▶ **DATA PROVIDED**:
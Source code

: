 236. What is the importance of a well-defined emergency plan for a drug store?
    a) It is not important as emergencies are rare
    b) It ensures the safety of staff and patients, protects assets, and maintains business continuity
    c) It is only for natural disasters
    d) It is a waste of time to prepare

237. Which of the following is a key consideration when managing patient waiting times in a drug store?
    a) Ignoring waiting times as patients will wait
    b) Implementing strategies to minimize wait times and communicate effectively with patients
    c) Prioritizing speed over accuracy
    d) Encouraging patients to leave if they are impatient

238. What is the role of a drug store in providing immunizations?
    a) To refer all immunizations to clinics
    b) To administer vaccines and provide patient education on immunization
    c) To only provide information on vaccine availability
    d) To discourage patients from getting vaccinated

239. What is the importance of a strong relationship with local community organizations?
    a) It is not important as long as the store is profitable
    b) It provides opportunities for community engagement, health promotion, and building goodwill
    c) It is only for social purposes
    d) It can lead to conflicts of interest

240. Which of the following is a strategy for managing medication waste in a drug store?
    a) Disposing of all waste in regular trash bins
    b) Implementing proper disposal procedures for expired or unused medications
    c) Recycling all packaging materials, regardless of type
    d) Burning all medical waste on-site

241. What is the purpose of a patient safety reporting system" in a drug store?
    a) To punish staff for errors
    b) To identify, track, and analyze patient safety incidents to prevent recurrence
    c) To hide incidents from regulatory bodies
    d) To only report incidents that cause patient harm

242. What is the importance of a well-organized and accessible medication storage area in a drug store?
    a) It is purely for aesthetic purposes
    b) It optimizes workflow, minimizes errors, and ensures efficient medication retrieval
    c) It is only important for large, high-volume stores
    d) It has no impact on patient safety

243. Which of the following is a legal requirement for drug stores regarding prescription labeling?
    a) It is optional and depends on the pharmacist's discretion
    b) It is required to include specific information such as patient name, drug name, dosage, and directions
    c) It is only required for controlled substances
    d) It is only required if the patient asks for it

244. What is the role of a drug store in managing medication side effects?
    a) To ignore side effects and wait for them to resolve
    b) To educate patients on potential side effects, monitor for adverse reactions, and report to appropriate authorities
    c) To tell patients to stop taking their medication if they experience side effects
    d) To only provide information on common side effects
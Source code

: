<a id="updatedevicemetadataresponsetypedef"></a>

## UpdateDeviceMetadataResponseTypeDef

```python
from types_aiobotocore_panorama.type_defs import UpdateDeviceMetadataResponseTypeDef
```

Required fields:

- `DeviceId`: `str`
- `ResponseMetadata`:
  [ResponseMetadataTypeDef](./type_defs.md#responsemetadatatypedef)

▶ **WORK INSTRUCTION**: The required answer is each line of the data in which the word "patients" appears.

▶ **RESPONSE BOX**:
    b) It ensures the safety of staff and patients, protects assets, and maintains business continuity
    a) Ignoring waiting times as patients will wait
    b) Implementing strategies to minimize wait times and communicate effectively with patients
    d) Encouraging patients to leave if they are impatient
    d) To discourage patients from getting vaccinated
    b) To educate patients on potential side effects, monitor for adverse reactions, and report to appropriate authorities
    c) To tell patients to stop taking their medication if they experience side effects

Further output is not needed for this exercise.